This morning’s judgment from the Supreme Court has established that volunteers without a legally binding contract are not protected by either domestic or EU anti-discrimination law.

This case involves a HIV positive volunteer who alleged she had been prevented from continuing to volunteer at a CAB because of her disability. Given the employment tribunal’s factual decision that she did not have a contract with the CAB, the lower courts said it was clear that she was not covered by the Disability Discrimination Act. That was because protection for these purposes is limited to those working under a “contract personally to do any work”. The successor provisions in the Equality Act 2010 adopt exactly the same wording.

Before the Supreme Court the claimant focused her case on the scope of the Employment Framework Directive, which she argued was wide enough to cover volunteers like her. Her argument was rejected for a number of reasons, though they can all be seen as flowing from the history of equalities legislation, both in the UK and at EU level, which shows that it has been designed to address carefully defined situations, rather than provide protection from discrimination across the board. Ranging widely across various different language versions of the Directive and associated texts, the Supreme Court could find no evidence that there had ever been an intention to protect volunteers against discrimination, and plenty of evidence to the contrary.

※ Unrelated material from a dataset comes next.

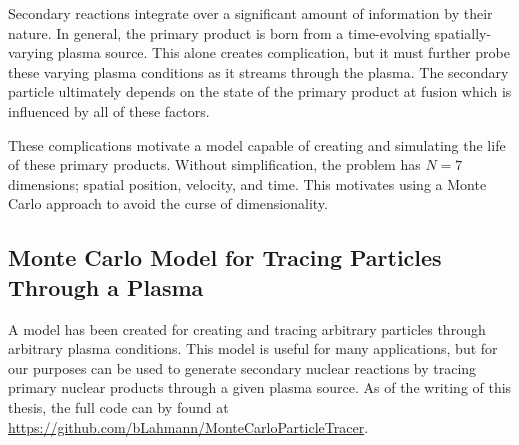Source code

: Secondary reactions integrate over a significant amount of information by their nature. In general, the primary product is born from a time-evolving spatially-varying plasma source. This alone creates complication, but it must further probe these varying plasma conditions as it streams through the plasma. The secondary particle ultimately depends on the state of the primary product at fusion which is influenced by all of these factors.

These complications motivate a model capable of creating and simulating the life of these primary products. Without simplification, the problem has $N=7$ dimensions; spatial position, velocity, and time. This motivates using a Monte Carlo approach to avoid the curse of dimensionality. 

\subsection{Monte Carlo Model for Tracing Particles Through a Plasma}

	A model has been created for creating and tracing arbitrary particles through arbitrary plasma conditions. This model is useful for many applications, but for our purposes can be used to generate secondary nuclear reactions by tracing primary nuclear products through a given plasma source. As of the writing of this thesis, the full code can by found at \url{https://github.com/bLahmann/MonteCarloParticleTracer}.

While this result will be a relief to organisations like the CAB, it is important to emphasise that it rests on the decision by the employment tribunal that the claimant’s “volunteer agreement” was not legally binding. It is possible to envisage cases where a “volunteer” is able to persuade a tribunal that a binding contract did exist, perhaps because in practice the organisation involved imposed the same kind of obligations on him or her as it would on a paid worker.